Welcome to our Curriculum Connections! This is your weekly periscope into classes across campus – we’ll share new learning, challenges, accomplishments, and commentary from students in Lower and Middle School. Enjoy!
First Grade Mathematicians Begin Mini Lessons in Math Discovery
First Grade mathematicians are beginning Addition and Subtraction Story Problems with Illustrative Math, practicing multiple strategies for addition and writing equations to show their work or to describe story problems. Pre-assessment of students’ readiness and prior knowledge for Unit 2 content has allowed teachers to create targeted student groupings for the week, bringing children into small math groups with peers across first grade who are ready for similar scaffolding or challenge as they explore these topics of addition, equations, and story problems. Smaller groups means more adult:student interaction and different pacing for each activity in the Unit, while all groups work in the same domain building their next step in addition strategies, how to write equations, finding more than one way to solve a problem, and developing fluency in addition within 10 or 20. A combination of open-ended explorations, routines that help students show and articulate their strategies, mini-lessons that synthesize and formalize terms and procedures, and centers for math play allow all learners to build both content and process skills at a just-right level. In one group, the “Check It Off” game gives lots of practice with finding sums and writing your thinking, while another group explores how using a ten frame to organize your work reveals a connection between addition and subtraction, or how an equation can show the “unknown” not only after the equal sign, but in any position. Once all groups have learned all the math “centers”, choice time gives students additional time to practice math within specific domains and contexts and brings them to work with new partners.
Castles, Class Systems, and Capture the Flag: How 7th Grade Historians are Diving into the Medieval Era
“And that’s why castles were a game changer.” Seventh Grade historians are learning all about feudal society in Europe in the 900-1200s, through reading, documentary viewing, note-taking, peer teaching, discussion, writing, simulation, and play. After learning about the fall of the Roman Empire, students read primary and secondary source documents to understand, and then teach each other, about the social class structure of the feudal system that replaced Roman rule across much of Western Europe.
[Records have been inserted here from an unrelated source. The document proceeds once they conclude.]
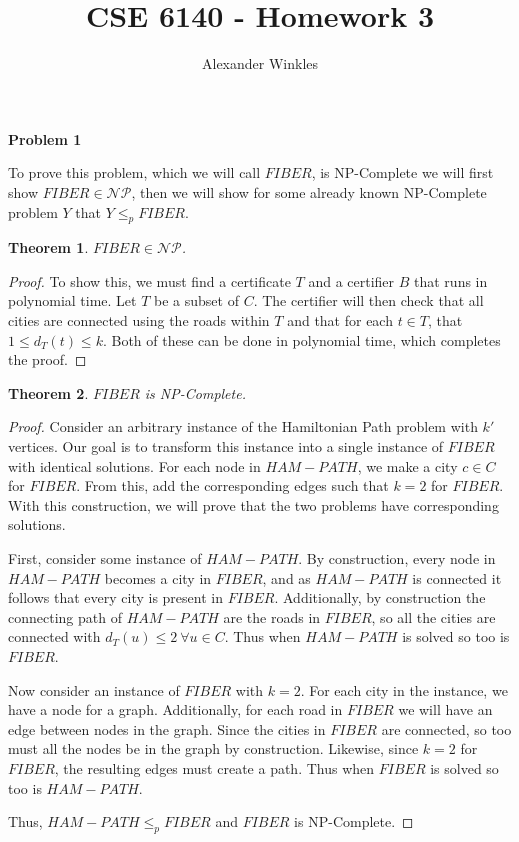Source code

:\documentclass{article}
\title{CSE 6140 - Homework 3}
\author{Alexander Winkles}
\date{}
\newcommand{\Problem}[1]{\textbf{\large Problem #1}}
\begin{document}
\maketitle

\vspace{2in}



\newpage

\Problem{1}

To prove this problem, which we will call $FIBER$, is NP-Complete we will first show $FIBER \in \mathcal{NP}$, then we will show for some already known NP-Complete problem $Y$ that $Y \leq_p FIBER$. 

\newtheorem{np}{Theorem}
\begin{np}
$FIBER \in \mathcal{NP}$.
\end{np}
\begin{proof} %
To show this, we must find a certificate $T$ and a certifier $B$ that runs in polynomial time. 
Let $T$ be a subset of $C$.
The certifier will then check that all cities are connected using the roads within $T$ and that for each $t \in T$, that $1 \leq d_T(t) \leq k$. 
Both of these can be done in polynomial time, which completes the proof. 
\end{proof}

\begin{np}
$FIBER$ is NP-Complete. 	
\end{np}
\begin{proof}

Consider an arbitrary instance of the Hamiltonian Path problem with $k'$ vertices. 
Our goal is to transform this instance into a single instance of $FIBER$ with identical solutions.
For each node in $HAM-PATH$, we make a city $c \in C$ for $FIBER$.
From this, add the corresponding edges such that $k = 2$ for $FIBER$. 
With this construction, we will prove that the two problems have corresponding solutions.

First, consider some instance of $HAM-PATH$.
By construction, every node in $HAM-PATH$ becomes a city in $FIBER$, and as $HAM-PATH$ is connected it follows that every city is present in $FIBER$. 
Additionally, by construction the connecting path of $HAM-PATH$ are the roads in $FIBER$, so all the cities are connected with $d_T(u) \leq 2\ \forall u \in C$. 
Thus when $HAM-PATH$ is solved so too is $FIBER$.

Now consider an instance of $FIBER$ with $k = 2$. 
For each city in the instance, we have a node for a graph.
Additionally, for each road in $FIBER$ we will have an edge between nodes in the graph. 
Since the cities in $FIBER$ are connected, so too must all the nodes be in the graph by construction.
Likewise, since $k = 2$ for $FIBER$, the resulting edges must create a path.
Thus when $FIBER$ is solved so too is $HAM-PATH$. 

Thus, $HAM-PATH\leq_p FIBER$ and $FIBER$ is NP-Complete. 
\end{proof}
\end{document}
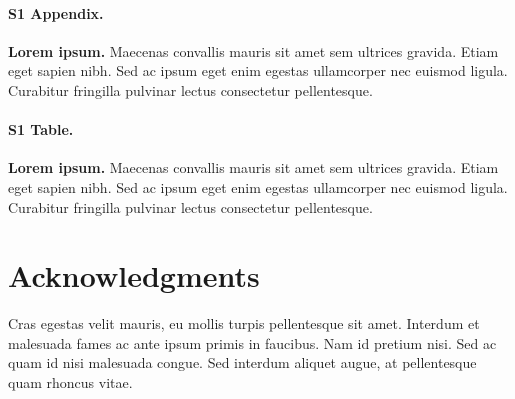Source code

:\documentclass[10pt,letterpaper]{article}
\begin{document}
\paragraph*{S1 Appendix.}
\label{S1_Appendix}
{\bf Lorem ipsum.} Maecenas convallis mauris sit amet sem ultrices gravida. Etiam eget sapien nibh. Sed ac ipsum eget enim egestas ullamcorper nec euismod ligula. Curabitur fringilla pulvinar lectus consectetur pellentesque.

\paragraph*{S1 Table.}
\label{S1_Table}
{\bf Lorem ipsum.} Maecenas convallis mauris sit amet sem ultrices gravida. Etiam eget sapien nibh. Sed ac ipsum eget enim egestas ullamcorper nec euismod ligula. Curabitur fringilla pulvinar lectus consectetur pellentesque.

\section*{Acknowledgments}
Cras egestas velit mauris, eu mollis turpis pellentesque sit amet. Interdum et malesuada fames ac ante ipsum primis in faucibus. Nam id pretium nisi. Sed ac quam id nisi malesuada congue. Sed interdum aliquet augue, at pellentesque quam rhoncus vitae.

\nolinenumbers

%
%
% 




\end{document}
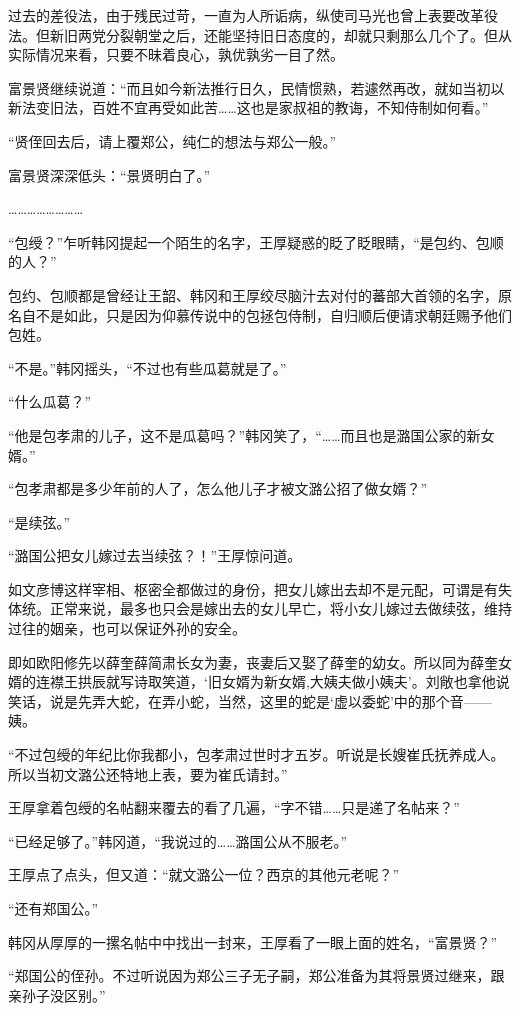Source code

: 过去的差役法，由于残民过苛，一直为人所诟病，纵使司马光也曾上表要改革役法。但新旧两党分裂朝堂之后，还能坚持旧日态度的，却就只剩那么几个了。但从实际情况来看，只要不昧着良心，孰优孰劣一目了然。

富景贤继续说道：“而且如今新法推行日久，民情惯熟，若遽然再改，就如当初以新法变旧法，百姓不宜再受如此苦……这也是家叔祖的教诲，不知侍制如何看。”

“贤侄回去后，请上覆郑公，纯仁的想法与郑公一般。”

富景贤深深低头：“景贤明白了。”

……………………

“包绶？”乍听韩冈提起一个陌生的名字，王厚疑惑的眨了眨眼睛，“是包约、包顺的人？”

包约、包顺都是曾经让王韶、韩冈和王厚绞尽脑汁去对付的蕃部大首领的名字，原名自不是如此，只是因为仰慕传说中的包拯包侍制，自归顺后便请求朝廷赐予他们包姓。

“不是。”韩冈摇头，“不过也有些瓜葛就是了。”

“什么瓜葛？”

“他是包孝肃的儿子，这不是瓜葛吗？”韩冈笑了，“……而且也是潞国公家的新女婿。”

“包孝肃都是多少年前的人了，怎么他儿子才被文潞公招了做女婿？”

“是续弦。”

“潞国公把女儿嫁过去当续弦？！”王厚惊问道。

如文彦博这样宰相、枢密全都做过的身份，把女儿嫁出去却不是元配，可谓是有失体统。正常来说，最多也只会是嫁出去的女儿早亡，将小女儿嫁过去做续弦，维持过往的姻亲，也可以保证外孙的安全。

即如欧阳修先以薛奎薛简肃长女为妻，丧妻后又娶了薛奎的幼女。所以同为薛奎女婿的连襟王拱辰就写诗取笑道，‘旧女婿为新女婿,大姨夫做小姨夫’。刘敞也拿他说笑话，说是先弄大蛇，在弄小蛇，当然，这里的蛇是‘虚以委蛇’中的那个音——姨。

“不过包绶的年纪比你我都小，包孝肃过世时才五岁。听说是长嫂崔氏抚养成人。所以当初文潞公还特地上表，要为崔氏请封。”

王厚拿着包绶的名帖翻来覆去的看了几遍，“字不错……只是递了名帖来？”

“已经足够了。”韩冈道，“我说过的……潞国公从不服老。”

王厚点了点头，但又道：“就文潞公一位？西京的其他元老呢？”

“还有郑国公。”

韩冈从厚厚的一摞名帖中中找出一封来，王厚看了一眼上面的姓名，“富景贤？”

“郑国公的侄孙。不过听说因为郑公三子无子嗣，郑公准备为其将景贤过继来，跟亲孙子没区别。”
This week, after watching David Macaulay’s PBS special Castle, students explored modern-day folk songs and games that have their roots in the medieval era. Students have been organized in groups and roles as part of a weeks-long simulation, in which each individual has learned about, and now is charged with embodying, the role of a feudal social class, grouped with peers of other classes to form a manor. After learning about the roots of an early version of Capture the Flag and the origins of Hopscotch, students played the games and discussed the meanings and historical context evident in the games’ designs. They strategized as they played—“Can we use treaties?” And, “having no castle is too hard”—helping them to reflect on enduring themes of social class, mobility and immobility, disease, resource distribution, conquering, and the role of legend and folklore. Next week, they will begin a writing assignment to synthesize and show their learning. In writing a Feudal Parable, each student will be challenged to teach a fundamental human lesson while using period-specific vocabulary and historically accurate context, all told from the perspective of a social class—peasant, noble, knight, lord—they are assigned. Many modes of learning ignite student interest in historical content, while also magnifying the fundamental themes that connect feudalism to today’s structures; How do social class structures and immobility persist? To what extent is their purpose and origin the same or different?